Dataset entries
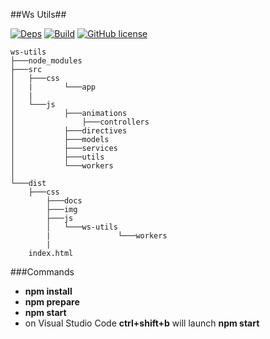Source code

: ##Ws Utils##

[![Deps](https://david-dm.org/actarian/ws-utils.svg)](https://david-dm.org/actarian/ws-utils)
[![Build](https://travis-ci.org/actarian/ws-utils.svg)](https://travis-ci.org/actarian/ws-utils)
[![GitHub license](https://img.shields.io/badge/license-MIT-blue.svg)](https://raw.githubusercontent.com/actarian/ws-utils/master/LICENSE.md)

```
ws-utils
├───node_modules
├───src
│   ├───css
│   |		└───app
│   |
│   └───js
│   		├───animations
│				├───controllers
│   		├───directives
│   		├───models
│   		├───services
│   		├───utils
│   		└───workers
│
└───dist
    ├───css
		├───docs
		├───img
		├───js	
		│   └───ws-utils
		|				└───workers
		|
    index.html    
```
    
###Commands

* **npm install**
* **npm prepare**
* **npm start**
* on Visual Studio Code **ctrl+shift+b** will launch **npm start**
    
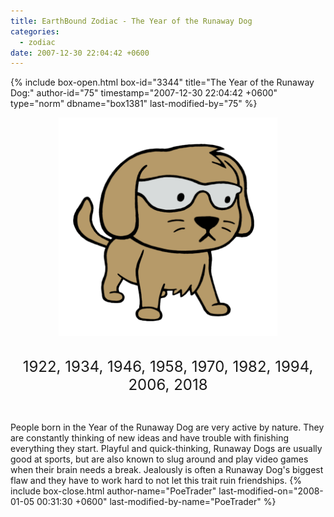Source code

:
 ```yaml
---
title: EarthBound Zodiac - The Year of the Runaway Dog
categories:
  - zodiac
date: 2007-12-30 22:04:42 +0600
---
```

{% include box-open.html box-id="3344" title="The Year of the Runaway Dog:" author-id="75" timestamp="2007-12-30 22:04:42 +0600" type="norm" dbname="box1381" last-modified-by="75" %}
<center><img src="dogsm.png" title="Illustration by kota12" /><br /><br />

<font size="+2">1922, 1934, 1946, 1958, 1970, 1982, 1994, 2006, 2018</font></center><br />

People born in the Year of the Runaway Dog are very active by nature. They are constantly thinking of new ideas and have trouble with finishing everything they start. Playful and quick-thinking, Runaway Dogs are usually good at sports, but are also known to slug around and play video games when their brain needs a break. Jealously is often a Runaway Dog's biggest flaw and they have to work hard to not let this trait ruin friendships.
{% include box-close.html author-name="PoeTrader" last-modified-on="2008-01-05 00:31:30 +0600" last-modified-by-name="PoeTrader" %}
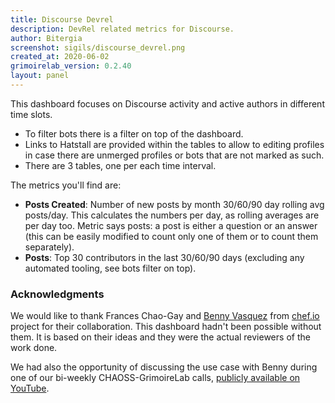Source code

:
 ```yaml
---
title: Discourse Devrel
description: DevRel related metrics for Discourse.
author: Bitergia
screenshot: sigils/discourse_devrel.png
created_at: 2020-06-02
grimoirelab_version: 0.2.40
layout: panel
---
```


This dashboard focuses on Discourse activity and active authors in different time slots.


* To filter bots there is a filter on top of the dashboard.
* Links to Hatstall are provided within the tables to allow to editing profiles in case there are unmerged profiles or bots that are not marked as such.
* There are 3 tables, one per each time interval.

The metrics you'll find are:
* **Posts Created**: Number of new posts by month 30/60/90 day rolling avg posts/day. This calculates 
the numbers per day, as rolling averages are per day too. Metric says posts: a post is either
a question or an answer (this can be easily modified to count only one of them or to count 
them separately).
* **Posts**: Top 30 contributors in the last 30/60/90 days (excluding any automated tooling, 
see bots filter on top).

### Acknowledgments

We would like to thank Frances Chao-Gay and 
[Benny Vasquez](https://github.com/bennyvasquez) from [chef.io](https://www.chef.io/) 
project for their collaboration. This dashboard hadn't been
possible without them. It is based on their ideas and they were the actual reviewers of
the work done.

We had also the opportunity of discussing the use case with Benny during one of our
bi-weekly CHAOSS-GrimoireLab calls, 
[publicly available on YouTube](https://www.youtube.com/watch?v=sWyHzCVz8e0). 




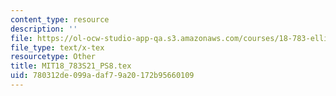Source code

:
 ```yaml
---
content_type: resource
description: ''
file: https://ol-ocw-studio-app-qa.s3.amazonaws.com/courses/18-783-elliptic-curves-spring-2021/780312de099adaf79a20172b95660109_MIT18_783S21_PS8.tex
file_type: text/x-tex
resourcetype: Other
title: MIT18_783S21_PS8.tex
uid: 780312de-099a-daf7-9a20-172b95660109
---
```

*What needs to be done*
Retype the whole of the data verbatim. Skip every picture.

*Task answer*
Source code

: ##Ws Utils##

[![Deps](https://david-dm.org/actarian/ws-utils.svg)](https://david-dm.org/actarian/ws-utils)
[![Build](https://travis-ci.org/actarian/ws-utils.svg)](https://travis-ci.org/actarian/ws-utils)
[![GitHub license](https://img.shields.io/badge/license-MIT-blue.svg)](https://raw.githubusercontent.com/actarian/ws-utils/master/LICENSE.md)

```
ws-utils
├───node_modules
├───src
│   ├───css
│   |		└───app
│   |
│   └───js
│   		├───animations
│				├───controllers
│   		├───directives
│   		├───models
│   		├───services
│   		├───utils
│   		└───workers
│
└───dist
    ├───css
		├───docs
		├───img
		├───js	
		│   └───ws-utils
		|				└───workers
		|
    index.html    
```
    
###Commands

* **npm install**
* **npm prepare**
* **npm start**
* on Visual Studio Code **ctrl+shift+b** will launch **npm start**
    
Source code

:
 ```yaml
---
title: EarthBound Zodiac - The Year of the Runaway Dog
categories:
  - zodiac
date: 2007-12-30 22:04:42 +0600
---
```

{% include box-open.html box-id="3344" title="The Year of the Runaway Dog:" author-id="75" timestamp="2007-12-30 22:04:42 +0600" type="norm" dbname="box1381" last-modified-by="75" %}
<center><img src="dogsm.png" title="Illustration by kota12" /><br /><br />

<font size="+2">1922, 1934, 1946, 1958, 1970, 1982, 1994, 2006, 2018</font></center><br />

People born in the Year of the Runaway Dog are very active by nature. They are constantly thinking of new ideas and have trouble with finishing everything they start. Playful and quick-thinking, Runaway Dogs are usually good at sports, but are also known to slug around and play video games when their brain needs a break. Jealously is often a Runaway Dog's biggest flaw and they have to work hard to not let this trait ruin friendships.
{% include box-close.html author-name="PoeTrader" last-modified-on="2008-01-05 00:31:30 +0600" last-modified-by-name="PoeTrader" %}
Source code

:
 ```yaml
---
title: Discourse Devrel
description: DevRel related metrics for Discourse.
author: Bitergia
screenshot: sigils/discourse_devrel.png
created_at: 2020-06-02
grimoirelab_version: 0.2.40
layout: panel
---
```


This dashboard focuses on Discourse activity and active authors in different time slots.


* To filter bots there is a filter on top of the dashboard.
* Links to Hatstall are provided within the tables to allow to editing profiles in case there are unmerged profiles or bots that are not marked as such.
* There are 3 tables, one per each time interval.

The metrics you'll find are:
* **Posts Created**: Number of new posts by month 30/60/90 day rolling avg posts/day. This calculates 
the numbers per day, as rolling averages are per day too. Metric says posts: a post is either
a question or an answer (this can be easily modified to count only one of them or to count 
them separately).
* **Posts**: Top 30 contributors in the last 30/60/90 days (excluding any automated tooling, 
see bots filter on top).

### Acknowledgments

We would like to thank Frances Chao-Gay and 
[Benny Vasquez](https://github.com/bennyvasquez) from [chef.io](https://www.chef.io/) 
project for their collaboration. This dashboard hadn't been
possible without them. It is based on their ideas and they were the actual reviewers of
the work done.

We had also the opportunity of discussing the use case with Benny during one of our
bi-weekly CHAOSS-GrimoireLab calls, 
[publicly available on YouTube](https://www.youtube.com/watch?v=sWyHzCVz8e0). 




Source code

:
 ```yaml
---
content_type: resource
description: ''
file: https://ol-ocw-studio-app-qa.s3.amazonaws.com/courses/18-783-elliptic-curves-spring-2021/780312de099adaf79a20172b95660109_MIT18_783S21_PS8.tex
file_type: text/x-tex
resourcetype: Other
title: MIT18_783S21_PS8.tex
uid: 780312de-099a-daf7-9a20-172b95660109
---
```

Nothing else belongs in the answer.